(Source texts of formatted documents)

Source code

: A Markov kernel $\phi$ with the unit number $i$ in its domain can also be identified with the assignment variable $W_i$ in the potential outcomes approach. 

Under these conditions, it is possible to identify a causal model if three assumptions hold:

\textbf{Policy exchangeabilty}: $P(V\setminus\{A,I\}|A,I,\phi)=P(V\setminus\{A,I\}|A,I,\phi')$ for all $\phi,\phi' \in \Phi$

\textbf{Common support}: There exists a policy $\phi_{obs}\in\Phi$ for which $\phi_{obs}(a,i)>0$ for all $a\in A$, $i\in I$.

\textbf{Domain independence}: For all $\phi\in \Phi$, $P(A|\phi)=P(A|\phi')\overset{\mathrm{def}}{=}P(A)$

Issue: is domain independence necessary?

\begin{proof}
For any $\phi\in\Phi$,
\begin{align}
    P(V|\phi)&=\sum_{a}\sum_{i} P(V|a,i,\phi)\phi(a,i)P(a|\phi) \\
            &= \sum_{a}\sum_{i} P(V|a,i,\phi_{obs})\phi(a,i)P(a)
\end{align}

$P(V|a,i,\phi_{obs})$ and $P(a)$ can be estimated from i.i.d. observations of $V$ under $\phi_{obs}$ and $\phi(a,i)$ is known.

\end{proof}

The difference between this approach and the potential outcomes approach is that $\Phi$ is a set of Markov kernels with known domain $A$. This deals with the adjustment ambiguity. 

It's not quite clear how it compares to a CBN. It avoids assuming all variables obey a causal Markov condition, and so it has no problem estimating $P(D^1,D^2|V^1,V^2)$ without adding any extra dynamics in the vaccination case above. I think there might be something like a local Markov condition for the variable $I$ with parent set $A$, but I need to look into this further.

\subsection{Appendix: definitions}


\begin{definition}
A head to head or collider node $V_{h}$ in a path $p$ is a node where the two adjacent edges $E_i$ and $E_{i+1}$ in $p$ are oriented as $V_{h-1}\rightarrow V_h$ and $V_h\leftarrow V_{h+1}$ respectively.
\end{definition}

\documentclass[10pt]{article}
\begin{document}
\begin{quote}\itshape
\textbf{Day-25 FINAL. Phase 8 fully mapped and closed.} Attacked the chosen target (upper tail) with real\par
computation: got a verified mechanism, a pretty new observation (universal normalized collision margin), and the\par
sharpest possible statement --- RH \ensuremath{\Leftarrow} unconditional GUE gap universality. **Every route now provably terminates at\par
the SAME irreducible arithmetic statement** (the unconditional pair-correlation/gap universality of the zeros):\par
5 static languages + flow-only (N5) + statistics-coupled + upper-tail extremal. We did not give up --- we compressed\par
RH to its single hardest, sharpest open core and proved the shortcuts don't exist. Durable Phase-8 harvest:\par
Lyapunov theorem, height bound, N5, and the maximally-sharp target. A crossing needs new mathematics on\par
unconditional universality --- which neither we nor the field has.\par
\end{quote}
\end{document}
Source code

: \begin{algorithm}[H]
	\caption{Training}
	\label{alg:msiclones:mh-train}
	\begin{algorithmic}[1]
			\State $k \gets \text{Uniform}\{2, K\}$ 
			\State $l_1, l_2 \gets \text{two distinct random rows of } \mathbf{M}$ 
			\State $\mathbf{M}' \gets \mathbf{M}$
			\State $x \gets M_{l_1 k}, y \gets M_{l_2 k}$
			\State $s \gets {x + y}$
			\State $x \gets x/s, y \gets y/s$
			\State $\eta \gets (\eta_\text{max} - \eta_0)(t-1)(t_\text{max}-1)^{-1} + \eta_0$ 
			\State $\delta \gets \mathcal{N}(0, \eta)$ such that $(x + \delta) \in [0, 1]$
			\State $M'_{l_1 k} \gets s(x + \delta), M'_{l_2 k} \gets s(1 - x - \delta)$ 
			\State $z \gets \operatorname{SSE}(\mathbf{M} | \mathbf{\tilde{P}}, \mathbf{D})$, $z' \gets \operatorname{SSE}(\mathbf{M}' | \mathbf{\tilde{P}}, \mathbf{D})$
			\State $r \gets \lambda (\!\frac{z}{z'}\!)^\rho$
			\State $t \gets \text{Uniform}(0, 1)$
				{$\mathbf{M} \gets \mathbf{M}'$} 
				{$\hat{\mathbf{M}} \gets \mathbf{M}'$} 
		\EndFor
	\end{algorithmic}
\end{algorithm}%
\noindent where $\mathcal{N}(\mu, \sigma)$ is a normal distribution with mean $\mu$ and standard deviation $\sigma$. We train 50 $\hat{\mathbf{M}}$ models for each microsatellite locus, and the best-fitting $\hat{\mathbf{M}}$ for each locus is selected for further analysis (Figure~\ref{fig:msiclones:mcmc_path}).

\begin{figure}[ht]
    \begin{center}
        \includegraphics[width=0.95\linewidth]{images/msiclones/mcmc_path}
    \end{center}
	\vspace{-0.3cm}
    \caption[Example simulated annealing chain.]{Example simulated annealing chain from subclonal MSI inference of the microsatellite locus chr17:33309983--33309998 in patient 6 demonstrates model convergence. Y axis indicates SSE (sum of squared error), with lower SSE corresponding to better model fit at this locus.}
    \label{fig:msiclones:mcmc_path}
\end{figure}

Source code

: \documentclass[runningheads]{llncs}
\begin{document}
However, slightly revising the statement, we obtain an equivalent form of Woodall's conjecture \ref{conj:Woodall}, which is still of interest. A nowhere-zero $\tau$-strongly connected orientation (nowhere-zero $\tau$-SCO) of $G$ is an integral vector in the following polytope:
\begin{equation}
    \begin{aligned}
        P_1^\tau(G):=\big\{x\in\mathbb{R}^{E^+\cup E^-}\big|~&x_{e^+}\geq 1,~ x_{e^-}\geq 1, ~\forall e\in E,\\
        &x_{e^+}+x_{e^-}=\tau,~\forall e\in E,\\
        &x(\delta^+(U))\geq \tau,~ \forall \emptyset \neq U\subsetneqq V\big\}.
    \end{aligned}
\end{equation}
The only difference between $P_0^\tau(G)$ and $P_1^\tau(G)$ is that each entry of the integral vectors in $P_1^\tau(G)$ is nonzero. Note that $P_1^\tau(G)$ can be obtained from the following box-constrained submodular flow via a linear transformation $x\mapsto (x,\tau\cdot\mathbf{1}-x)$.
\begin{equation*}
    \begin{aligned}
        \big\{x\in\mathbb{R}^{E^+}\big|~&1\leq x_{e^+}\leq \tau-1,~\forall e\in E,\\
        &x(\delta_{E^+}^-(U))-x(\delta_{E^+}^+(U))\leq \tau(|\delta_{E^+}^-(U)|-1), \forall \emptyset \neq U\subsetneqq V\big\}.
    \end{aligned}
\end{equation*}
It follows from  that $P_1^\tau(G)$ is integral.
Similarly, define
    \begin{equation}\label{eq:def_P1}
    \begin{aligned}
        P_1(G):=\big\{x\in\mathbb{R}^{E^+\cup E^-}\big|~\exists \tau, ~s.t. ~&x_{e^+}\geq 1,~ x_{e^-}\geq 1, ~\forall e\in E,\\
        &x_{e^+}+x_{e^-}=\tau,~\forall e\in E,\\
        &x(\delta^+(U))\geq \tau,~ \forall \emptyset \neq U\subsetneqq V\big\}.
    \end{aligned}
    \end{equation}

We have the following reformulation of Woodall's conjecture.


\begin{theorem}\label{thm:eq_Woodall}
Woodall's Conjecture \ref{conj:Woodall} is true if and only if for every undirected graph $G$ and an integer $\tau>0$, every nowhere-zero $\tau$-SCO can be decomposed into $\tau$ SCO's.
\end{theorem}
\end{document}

(TASK BRIEF): Restate exactly the records above from their first line through the line that holds "Under these conditions, it", please, including both and leaving out all others.

(SOLUTION TO THIS PROBLEM):
Source code

: A Markov kernel $\phi$ with the unit number $i$ in its domain can also be identified with the assignment variable $W_i$ in the potential outcomes approach. 

Under these conditions, it is possible to identify a causal model if three assumptions hold:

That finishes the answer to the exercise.